Collected data entries
★ ★ ★ ★

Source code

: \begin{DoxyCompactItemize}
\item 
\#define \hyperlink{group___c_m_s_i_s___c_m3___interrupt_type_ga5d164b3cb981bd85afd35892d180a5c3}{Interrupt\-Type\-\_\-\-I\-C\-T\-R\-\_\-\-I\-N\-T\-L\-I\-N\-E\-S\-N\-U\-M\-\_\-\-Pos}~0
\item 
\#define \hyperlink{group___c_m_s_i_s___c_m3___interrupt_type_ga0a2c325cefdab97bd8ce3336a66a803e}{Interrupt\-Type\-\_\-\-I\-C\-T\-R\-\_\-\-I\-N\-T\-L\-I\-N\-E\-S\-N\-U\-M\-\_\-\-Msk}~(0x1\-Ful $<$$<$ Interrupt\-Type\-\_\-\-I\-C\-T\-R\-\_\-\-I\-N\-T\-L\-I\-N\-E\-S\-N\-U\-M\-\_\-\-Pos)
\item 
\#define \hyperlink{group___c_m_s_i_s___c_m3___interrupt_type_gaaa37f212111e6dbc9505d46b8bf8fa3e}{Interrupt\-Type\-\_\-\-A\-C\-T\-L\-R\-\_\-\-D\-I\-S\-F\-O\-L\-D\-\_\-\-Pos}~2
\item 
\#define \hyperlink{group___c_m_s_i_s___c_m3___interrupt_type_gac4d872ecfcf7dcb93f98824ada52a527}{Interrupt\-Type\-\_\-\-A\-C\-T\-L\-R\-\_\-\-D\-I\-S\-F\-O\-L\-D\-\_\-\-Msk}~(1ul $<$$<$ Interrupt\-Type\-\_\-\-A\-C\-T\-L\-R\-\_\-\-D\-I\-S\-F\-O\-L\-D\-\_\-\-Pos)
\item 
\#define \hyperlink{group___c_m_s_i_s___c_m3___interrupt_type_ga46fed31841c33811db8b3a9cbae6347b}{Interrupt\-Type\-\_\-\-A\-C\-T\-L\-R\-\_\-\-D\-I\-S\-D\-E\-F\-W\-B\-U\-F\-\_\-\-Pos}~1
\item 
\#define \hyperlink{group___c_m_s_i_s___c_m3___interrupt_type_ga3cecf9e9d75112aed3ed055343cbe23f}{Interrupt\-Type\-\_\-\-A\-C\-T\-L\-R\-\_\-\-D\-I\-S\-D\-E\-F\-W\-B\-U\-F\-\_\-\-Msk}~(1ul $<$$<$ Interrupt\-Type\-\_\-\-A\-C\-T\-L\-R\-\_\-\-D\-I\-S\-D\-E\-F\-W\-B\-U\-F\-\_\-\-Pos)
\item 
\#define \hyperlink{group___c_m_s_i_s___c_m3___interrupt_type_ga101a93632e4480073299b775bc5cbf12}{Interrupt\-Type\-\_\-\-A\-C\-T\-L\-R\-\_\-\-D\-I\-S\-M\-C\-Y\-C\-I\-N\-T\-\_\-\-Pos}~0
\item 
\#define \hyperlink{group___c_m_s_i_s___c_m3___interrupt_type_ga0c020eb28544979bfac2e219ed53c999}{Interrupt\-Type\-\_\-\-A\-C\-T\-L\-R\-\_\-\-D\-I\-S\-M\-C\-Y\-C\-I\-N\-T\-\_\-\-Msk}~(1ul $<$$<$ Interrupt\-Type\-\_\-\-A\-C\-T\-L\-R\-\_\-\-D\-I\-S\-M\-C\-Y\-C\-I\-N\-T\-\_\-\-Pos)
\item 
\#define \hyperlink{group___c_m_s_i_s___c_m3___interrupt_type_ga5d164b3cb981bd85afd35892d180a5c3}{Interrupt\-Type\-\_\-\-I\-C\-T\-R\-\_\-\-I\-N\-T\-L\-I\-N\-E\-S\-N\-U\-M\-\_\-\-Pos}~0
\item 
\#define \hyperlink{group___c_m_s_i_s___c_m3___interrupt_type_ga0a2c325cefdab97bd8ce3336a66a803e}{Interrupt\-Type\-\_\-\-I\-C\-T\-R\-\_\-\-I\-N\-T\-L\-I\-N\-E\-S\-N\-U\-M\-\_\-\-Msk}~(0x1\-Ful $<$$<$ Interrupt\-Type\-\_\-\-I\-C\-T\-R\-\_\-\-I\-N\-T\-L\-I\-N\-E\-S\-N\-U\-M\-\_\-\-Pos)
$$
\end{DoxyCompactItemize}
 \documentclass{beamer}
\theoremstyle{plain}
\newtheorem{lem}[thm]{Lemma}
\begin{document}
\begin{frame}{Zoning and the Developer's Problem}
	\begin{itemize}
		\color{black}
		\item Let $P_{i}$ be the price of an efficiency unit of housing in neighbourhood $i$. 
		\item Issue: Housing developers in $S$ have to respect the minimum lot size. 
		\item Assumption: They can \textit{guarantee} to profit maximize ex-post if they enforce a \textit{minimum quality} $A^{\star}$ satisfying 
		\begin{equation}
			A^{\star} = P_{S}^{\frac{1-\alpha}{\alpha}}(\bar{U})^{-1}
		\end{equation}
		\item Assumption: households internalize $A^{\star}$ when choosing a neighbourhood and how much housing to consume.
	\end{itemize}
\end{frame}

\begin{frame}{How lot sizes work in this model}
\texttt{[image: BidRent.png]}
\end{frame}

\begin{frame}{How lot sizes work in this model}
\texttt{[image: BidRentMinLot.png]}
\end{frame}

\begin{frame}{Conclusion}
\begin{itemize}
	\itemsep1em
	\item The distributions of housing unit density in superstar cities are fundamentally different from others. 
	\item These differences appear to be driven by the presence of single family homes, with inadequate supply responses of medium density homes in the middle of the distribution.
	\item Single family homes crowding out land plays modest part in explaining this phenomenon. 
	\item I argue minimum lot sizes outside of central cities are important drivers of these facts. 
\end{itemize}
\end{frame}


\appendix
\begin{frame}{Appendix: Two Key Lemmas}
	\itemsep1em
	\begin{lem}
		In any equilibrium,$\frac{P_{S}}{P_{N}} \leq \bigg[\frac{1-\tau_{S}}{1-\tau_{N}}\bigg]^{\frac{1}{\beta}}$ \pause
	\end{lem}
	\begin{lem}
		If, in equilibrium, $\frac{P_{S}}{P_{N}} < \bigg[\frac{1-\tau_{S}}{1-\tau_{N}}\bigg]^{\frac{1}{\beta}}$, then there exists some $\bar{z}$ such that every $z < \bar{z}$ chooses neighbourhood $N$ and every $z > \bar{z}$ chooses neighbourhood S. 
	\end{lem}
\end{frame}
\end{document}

★ ★ ★ ★

**TASK**: All of the data shown above should be printed exactly as given.

**RESPONSE TO THE TASK**:
Source code

: \begin{DoxyCompactItemize}
\item 
\#define \hyperlink{group___c_m_s_i_s___c_m3___interrupt_type_ga5d164b3cb981bd85afd35892d180a5c3}{Interrupt\-Type\-\_\-\-I\-C\-T\-R\-\_\-\-I\-N\-T\-L\-I\-N\-E\-S\-N\-U\-M\-\_\-\-Pos}~0
\item 
\#define \hyperlink{group___c_m_s_i_s___c_m3___interrupt_type_ga0a2c325cefdab97bd8ce3336a66a803e}{Interrupt\-Type\-\_\-\-I\-C\-T\-R\-\_\-\-I\-N\-T\-L\-I\-N\-E\-S\-N\-U\-M\-\_\-\-Msk}~(0x1\-Ful $<$$<$ Interrupt\-Type\-\_\-\-I\-C\-T\-R\-\_\-\-I\-N\-T\-L\-I\-N\-E\-S\-N\-U\-M\-\_\-\-Pos)
\item 
\#define \hyperlink{group___c_m_s_i_s___c_m3___interrupt_type_gaaa37f212111e6dbc9505d46b8bf8fa3e}{Interrupt\-Type\-\_\-\-A\-C\-T\-L\-R\-\_\-\-D\-I\-S\-F\-O\-L\-D\-\_\-\-Pos}~2
\item 
\#define \hyperlink{group___c_m_s_i_s___c_m3___interrupt_type_gac4d872ecfcf7dcb93f98824ada52a527}{Interrupt\-Type\-\_\-\-A\-C\-T\-L\-R\-\_\-\-D\-I\-S\-F\-O\-L\-D\-\_\-\-Msk}~(1ul $<$$<$ Interrupt\-Type\-\_\-\-A\-C\-T\-L\-R\-\_\-\-D\-I\-S\-F\-O\-L\-D\-\_\-\-Pos)
\item 
\#define \hyperlink{group___c_m_s_i_s___c_m3___interrupt_type_ga46fed31841c33811db8b3a9cbae6347b}{Interrupt\-Type\-\_\-\-A\-C\-T\-L\-R\-\_\-\-D\-I\-S\-D\-E\-F\-W\-B\-U\-F\-\_\-\-Pos}~1
\item 
\#define \hyperlink{group___c_m_s_i_s___c_m3___interrupt_type_ga3cecf9e9d75112aed3ed055343cbe23f}{Interrupt\-Type\-\_\-\-A\-C\-T\-L\-R\-\_\-\-D\-I\-S\-D\-E\-F\-W\-B\-U\-F\-\_\-\-Msk}~(1ul $<$$<$ Interrupt\-Type\-\_\-\-A\-C\-T\-L\-R\-\_\-\-D\-I\-S\-D\-E\-F\-W\-B\-U\-F\-\_\-\-Pos)
\item 
\#define \hyperlink{group___c_m_s_i_s___c_m3___interrupt_type_ga101a93632e4480073299b775bc5cbf12}{Interrupt\-Type\-\_\-\-A\-C\-T\-L\-R\-\_\-\-D\-I\-S\-M\-C\-Y\-C\-I\-N\-T\-\_\-\-Pos}~0
\item 
\#define \hyperlink{group___c_m_s_i_s___c_m3___interrupt_type_ga0c020eb28544979bfac2e219ed53c999}{Interrupt\-Type\-\_\-\-A\-C\-T\-L\-R\-\_\-\-D\-I\-S\-M\-C\-Y\-C\-I\-N\-T\-\_\-\-Msk}~(1ul $<$$<$ Interrupt\-Type\-\_\-\-A\-C\-T\-L\-R\-\_\-\-D\-I\-S\-M\-C\-Y\-C\-I\-N\-T\-\_\-\-Pos)
\item 
\#define \hyperlink{group___c_m_s_i_s___c_m3___interrupt_type_ga5d164b3cb981bd85afd35892d180a5c3}{Interrupt\-Type\-\_\-\-I\-C\-T\-R\-\_\-\-I\-N\-T\-L\-I\-N\-E\-S\-N\-U\-M\-\_\-\-Pos}~0
\item 
\#define \hyperlink{group___c_m_s_i_s___c_m3___interrupt_type_ga0a2c325cefdab97bd8ce3336a66a803e}{Interrupt\-Type\-\_\-\-I\-C\-T\-R\-\_\-\-I\-N\-T\-L\-I\-N\-E\-S\-N\-U\-M\-\_\-\-Msk}~(0x1\-Ful $<$$<$ Interrupt\-Type\-\_\-\-I\-C\-T\-R\-\_\-\-I\-N\-T\-L\-I\-N\-E\-S\-N\-U\-M\-\_\-\-Pos)
$$
\end{DoxyCompactItemize}
 \documentclass{beamer}
\theoremstyle{plain}
\newtheorem{lem}[thm]{Lemma}
\begin{document}
\begin{frame}{Zoning and the Developer's Problem}
	\begin{itemize}
		\color{black}
		\item Let $P_{i}$ be the price of an efficiency unit of housing in neighbourhood $i$. 
		\item Issue: Housing developers in $S$ have to respect the minimum lot size. 
		\item Assumption: They can \textit{guarantee} to profit maximize ex-post if they enforce a \textit{minimum quality} $A^{\star}$ satisfying 
		\begin{equation}
			A^{\star} = P_{S}^{\frac{1-\alpha}{\alpha}}(\bar{U})^{-1}
		\end{equation}
		\item Assumption: households internalize $A^{\star}$ when choosing a neighbourhood and how much housing to consume.
	\end{itemize}
\end{frame}

\begin{frame}{How lot sizes work in this model}
\texttt{[image: BidRent.png]}
\end{frame}

\begin{frame}{How lot sizes work in this model}
\texttt{[image: BidRentMinLot.png]}
\end{frame}

\begin{frame}{Conclusion}
\begin{itemize}
	\itemsep1em
	\item The distributions of housing unit density in superstar cities are fundamentally different from others. 
	\item These differences appear to be driven by the presence of single family homes, with inadequate supply responses of medium density homes in the middle of the distribution.
	\item Single family homes crowding out land plays modest part in explaining this phenomenon. 
	\item I argue minimum lot sizes outside of central cities are important drivers of these facts. 
\end{itemize}
\end{frame}


\appendix
\begin{frame}{Appendix: Two Key Lemmas}
	\itemsep1em
	\begin{lem}
		In any equilibrium,$\frac{P_{S}}{P_{N}} \leq \bigg[\frac{1-\tau_{S}}{1-\tau_{N}}\bigg]^{\frac{1}{\beta}}$ \pause
	\end{lem}
	\begin{lem}
		If, in equilibrium, $\frac{P_{S}}{P_{N}} < \bigg[\frac{1-\tau_{S}}{1-\tau_{N}}\bigg]^{\frac{1}{\beta}}$, then there exists some $\bar{z}$ such that every $z < \bar{z}$ chooses neighbourhood $N$ and every $z > \bar{z}$ chooses neighbourhood S. 
	\end{lem}
\end{frame}
\end{document}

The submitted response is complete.